Madame, Monsieur,

Vous présentez un ganglion cervical de nature indéterminée, dont il est nécessaire de faire le prélèvement.

Afin que vous soyez clairement informé du déroulement de cette intervention, nous vous demandons de lire attentivement ce document d’information. Votre chirurgien est à votre disposition pour répondre à toutes vos questions.

N’oubliez pas de dire à votre chirurgien les traitements que vous prenez régulièrement, et en particulier Aspirine, anticoagulants… N’oubliez pas de signaler si vous avez déjà présenté des manifestations allergiques, en particulier médicamenteuse. Enfin n’oubliez pas d’apporter, lors de l’hospitalisation, les documents médicaux en votre possession : prises de sang, examens radiologiques notamment.

BUT DE L’INTERVENTION

Le but de cette adénectomie (prélèvement d’un ganglion) est de préciser la nature infectieuse ou tumorale, bénigne ou maligne (cancéreuse), de ce ganglion hypertrophié.

REALISATION DE L’INTERVENTION

Cette intervention peut être effectuée sous anesthésie locale ou générale. Il est de la compétence du médecin anesthésiste-réanimateur, que vous verrez en consultation préalable à l’intervention, de répondre à vos questions relatives à sa spécialité.

L’intervention s’effectue par une incision en regard du ganglion. Celui-ci sera prélevé pour différentes analyses (recherche de microbes, analyse des tissus sous microscope…).

Un examen histologique pourra être demandé pendant l’intervention (examen extemporané, c’est-à-dire une analyse immédiate mais au résultat non définitif, dont la fiabilité n’est pas de 100%) pour préciser la nature de l’anomalie tissulaire (lésion) et adapter, si nécessaire, le geste chirurgical.

La mise en place d’un drain n’est pas systématique. Lorsqu’il est mis en place, il est maintenu pendant un ou quelques jours.

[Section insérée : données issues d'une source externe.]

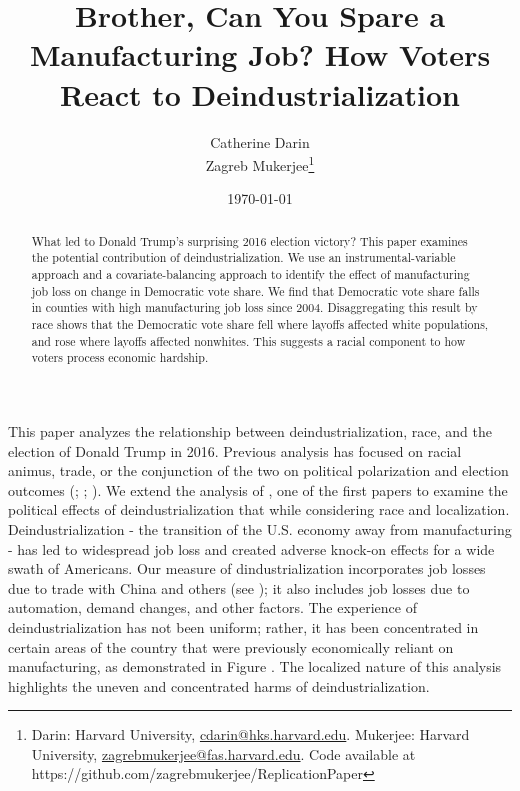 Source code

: \documentclass[]{AEA}
\begin{document}
\title{Brother, Can You Spare a Manufacturing Job? How Voters React to
Deindustrialization}


\author{
  Catherine Darin\\
  Zagreb Mukerjee\thanks{
  Darin: Harvard University, \href{mailto:cdarin@hks.harvard.edu}{cdarin@hks.harvard.edu}.
  Mukerjee: Harvard University, \href{mailto:zagrebmukerjee@fas.harvard.edu}{zagrebmukerjee@fas.harvard.edu}.
  Code available at https://github.com/zagrebmukerjee/ReplicationPaper
}
}

\date{\today}
\pubVolume{}
\pubIssue{}
\JEL{}
\Keywords{}

\begin{abstract}
What led to Donald Trump's surprising 2016 election victory? This paper
examines the potential contribution of deindustrialization. We use an
instrumental-variable approach and a covariate-balancing approach to
identify the effect of manufacturing job loss on change in Democratic
vote share. We find that Democratic vote share falls in counties with
high manufacturing job loss since 2004. Disaggregating this result by
race shows that the Democratic vote share fell where layoffs affected
white populations, and rose where layoffs affected nonwhites. This
suggests a racial component to how voters process economic hardship.
\end{abstract}


\maketitle

This paper analyzes the relationship between deindustrialization, race,
and the election of Donald Trump in 2016. Previous analysis has focused
on racial animus, trade, or the conjunction of the two on political
polarization and election outcomes (\cite{Autor20}; \cite{Che16};
\cite{BR21}). We extend the analysis of \cite{Baccini21}, one of the
first papers to examine the political effects of deindustrialization
that while considering race and localization. Deindustrialization - the
transition of the U.S. economy away from manufacturing - has led to
widespread job loss and created adverse knock-on effects for a wide
swath of Americans. Our measure of dindustrialization incorporates job
losses due to trade with China and others (see \cite{Acemoglu16}); it
also includes job losses due to automation, demand changes, and other
factors. The experience of deindustrialization has not been uniform;
rather, it has been concentrated in certain areas of the country that
were previously economically reliant on manufacturing, as demonstrated
in Figure \label{ManuMap}. The localized nature of this analysis
highlights the uneven and concentrated harms of deindustrialization.
\end{document}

La durée d’hospitalisation et les soins post-opératoires seront précisés par votre chirurgien.

RISQUES IMMEDIATS

Un hématome est possible, il est en règle peu préoccupant.

On peut observer également une suppuration locale qui peut entraîner une désunion de la cicatrice. Celle-ci nécessitera des soins locaux, prolongera la durée de cicatrisation et peut être responsable d’une cicatrice disgracieuse.

RISQUES SECONDAIRES

En dehors de la cicatrice qui peut être fibreuse, épaisse ou douloureuse, on peut observer une petite zone d’insensibilité de votre cou, de votre menton ou de votre pavillon de l’oreille.

Des douleurs cervicales ou de l’épaule, des difficultés de mobilisation de l’épaule sont possibles et en règle passagères.
Une collection ou un écoulement de lymphe peuvent aussi survenir. Cet écoulement peut se tarir grâce à des soins locaux mais peut nécessiter une nouvelle intervention.

Enfin, selon les résultats histologiques définitifs, une nouvelle intervention peut être nécessaire pour compléter le geste chirurgical.

COMPLICATIONS EXCEPTIONNELLES

GRAVES ET/OU

Tout acte médical, investigation, exploration, intervention sur le corps humain, même conduit dans des conditions de compétence et de sécurité conformes aux données actuelles de la science et de la réglementation en vigueur, recèle un risque de complication.

Une asymétrie des lèvres lors du sourire et de la parole peut survenir selon la région disséquée. Cette asymétrie est le plus souvent temporaire et récupère plus ou moins rapidement.

Si le sacrifice d’un nerf a été rendu indispensable au cours de l’intervention, on peut prévoir, dans de très rares cas, des troubles de la voix, des difficultés ou des douleurs lors de l’alimentation, des difficultés à mobiliser l’épaule ou une chute de la paupière supérieure en fonction du nerf sacrifié.